Stored items from a collection
*** Block opens ***

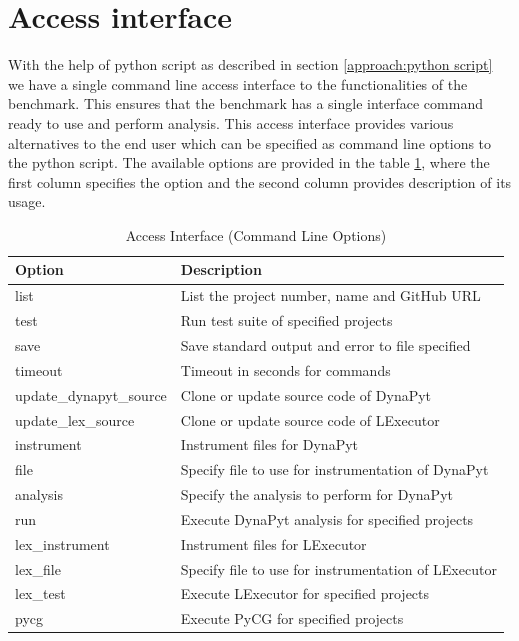 \section{Access interface}
\label{approach:access interface}
With the help of python script as described in section \ref{approach:python script} we have a single command line access interface to the functionalities of the benchmark. This ensures that the benchmark has a single interface command ready to use and perform analysis. This access interface provides various alternatives to the end user which can be specified as command line options to the python script. The available options are provided in the table \ref{table:access interface options}, where the first column specifies the option and the second column provides description of its usage.

\begin{table}[ht]
    \centering
    \begin{tabular}{ll}
    \hline
    \textbf{Option} & \textbf{Description}\\
    \hline
    list    & List the project number, name and GitHub URL\\
    test    & Run test suite of specified projects\\
    save    & Save standard output and error to file specified\\
    timeout & Timeout in seconds for commands\\
    update\_dynapyt\_source   & Clone or update source code of DynaPyt\\
    update\_lex\_source   & Clone or update source code of LExecutor\\
    instrument  & Instrument files for DynaPyt\\
    file    & Specify file to use for instrumentation of DynaPyt\\
    analysis    & Specify the analysis to perform for DynaPyt\\
    run & Execute DynaPyt analysis for specified projects\\
    lex\_instrument  & Instrument files for LExecutor\\
    lex\_file    & Specify file to use for instrumentation of LExecutor\\
    lex\_test    & Execute LExecutor for specified projects\\
    pycg    & Execute PyCG for specified projects\\
    \hline
    \end{tabular}
    \caption{Access Interface (Command Line Options)}
    \label{table:access interface options}
\end{table}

*** Block closes ***

> [PROBLEM TO WORK ON] Give back exactly the lines from the one containing "and GitHub URL\\" through the last line of the records.

> [RESPONSE AREA]
    list    & List the project number, name and GitHub URL\\
    test    & Run test suite of specified projects\\
    save    & Save standard output and error to file specified\\
    timeout & Timeout in seconds for commands\\
    update\_dynapyt\_source   & Clone or update source code of DynaPyt\\
    update\_lex\_source   & Clone or update source code of LExecutor\\
    instrument  & Instrument files for DynaPyt\\
    file    & Specify file to use for instrumentation of DynaPyt\\
    analysis    & Specify the analysis to perform for DynaPyt\\
    run & Execute DynaPyt analysis for specified projects\\
    lex\_instrument  & Instrument files for LExecutor\\
    lex\_file    & Specify file to use for instrumentation of LExecutor\\
    lex\_test    & Execute LExecutor for specified projects\\
    pycg    & Execute PyCG for specified projects\\
    \hline
    \end{tabular}
    \caption{Access Interface (Command Line Options)}
    \label{table:access interface options}
\end{table}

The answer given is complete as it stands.